### What you need to do
Keyword search on "Colors": report each line of the records that contains it.

### Data for analysis
--
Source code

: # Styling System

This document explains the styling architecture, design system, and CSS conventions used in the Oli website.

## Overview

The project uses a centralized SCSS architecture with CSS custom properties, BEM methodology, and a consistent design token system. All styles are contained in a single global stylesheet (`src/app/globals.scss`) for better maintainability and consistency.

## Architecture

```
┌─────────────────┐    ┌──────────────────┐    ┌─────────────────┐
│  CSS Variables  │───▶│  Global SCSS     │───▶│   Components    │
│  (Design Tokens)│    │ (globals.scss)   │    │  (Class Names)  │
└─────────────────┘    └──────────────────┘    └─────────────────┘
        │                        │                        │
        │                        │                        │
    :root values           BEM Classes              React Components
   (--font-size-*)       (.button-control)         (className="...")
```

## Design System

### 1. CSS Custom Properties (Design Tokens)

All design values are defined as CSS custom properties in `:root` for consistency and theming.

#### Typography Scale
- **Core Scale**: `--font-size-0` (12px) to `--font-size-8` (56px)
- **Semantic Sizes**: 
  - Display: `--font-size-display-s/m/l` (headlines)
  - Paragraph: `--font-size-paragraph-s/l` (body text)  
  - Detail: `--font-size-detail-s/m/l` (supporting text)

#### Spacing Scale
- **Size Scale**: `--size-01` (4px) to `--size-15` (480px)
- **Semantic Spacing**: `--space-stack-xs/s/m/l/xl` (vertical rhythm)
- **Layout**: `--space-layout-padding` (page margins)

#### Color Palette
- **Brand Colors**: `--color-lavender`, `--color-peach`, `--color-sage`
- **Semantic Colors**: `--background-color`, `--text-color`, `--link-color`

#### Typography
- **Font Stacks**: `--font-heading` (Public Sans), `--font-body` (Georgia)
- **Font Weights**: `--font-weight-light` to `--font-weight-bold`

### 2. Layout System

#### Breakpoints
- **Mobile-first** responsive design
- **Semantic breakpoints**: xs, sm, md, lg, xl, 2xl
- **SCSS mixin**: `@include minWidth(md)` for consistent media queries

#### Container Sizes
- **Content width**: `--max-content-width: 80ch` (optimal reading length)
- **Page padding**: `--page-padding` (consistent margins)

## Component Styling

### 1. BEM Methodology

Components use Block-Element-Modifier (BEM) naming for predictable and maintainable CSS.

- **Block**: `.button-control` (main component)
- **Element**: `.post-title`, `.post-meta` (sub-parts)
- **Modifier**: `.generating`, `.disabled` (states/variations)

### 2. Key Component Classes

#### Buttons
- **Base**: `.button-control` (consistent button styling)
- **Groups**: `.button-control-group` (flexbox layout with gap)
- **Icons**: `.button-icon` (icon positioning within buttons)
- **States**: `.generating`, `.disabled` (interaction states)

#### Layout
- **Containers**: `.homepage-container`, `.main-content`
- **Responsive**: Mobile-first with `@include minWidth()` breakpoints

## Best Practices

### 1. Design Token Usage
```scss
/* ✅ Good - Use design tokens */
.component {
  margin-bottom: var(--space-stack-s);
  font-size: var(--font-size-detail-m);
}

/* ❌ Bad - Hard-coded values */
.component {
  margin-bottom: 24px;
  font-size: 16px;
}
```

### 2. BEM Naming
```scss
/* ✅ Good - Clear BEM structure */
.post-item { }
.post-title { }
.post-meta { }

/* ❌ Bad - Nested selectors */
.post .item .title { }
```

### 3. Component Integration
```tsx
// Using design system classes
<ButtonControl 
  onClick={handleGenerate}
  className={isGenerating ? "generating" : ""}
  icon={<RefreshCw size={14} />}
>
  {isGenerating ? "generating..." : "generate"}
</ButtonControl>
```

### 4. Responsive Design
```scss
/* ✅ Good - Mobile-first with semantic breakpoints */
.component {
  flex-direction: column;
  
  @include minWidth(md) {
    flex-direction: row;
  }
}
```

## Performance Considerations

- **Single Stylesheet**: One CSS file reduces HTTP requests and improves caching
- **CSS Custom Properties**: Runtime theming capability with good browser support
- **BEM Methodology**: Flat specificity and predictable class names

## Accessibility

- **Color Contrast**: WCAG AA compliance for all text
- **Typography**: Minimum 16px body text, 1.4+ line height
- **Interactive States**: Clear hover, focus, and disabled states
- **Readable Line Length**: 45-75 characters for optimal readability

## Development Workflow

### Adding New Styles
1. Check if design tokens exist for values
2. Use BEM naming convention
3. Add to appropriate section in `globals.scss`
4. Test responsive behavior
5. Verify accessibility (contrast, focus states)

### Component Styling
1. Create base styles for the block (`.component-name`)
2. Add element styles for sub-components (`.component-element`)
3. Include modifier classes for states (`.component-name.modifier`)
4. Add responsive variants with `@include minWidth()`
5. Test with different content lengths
--
### Output of the task
- **Brand Colors**: `--color-lavender`, `--color-peach`, `--color-sage`
- **Semantic Colors**: `--background-color`, `--text-color`, `--link-color`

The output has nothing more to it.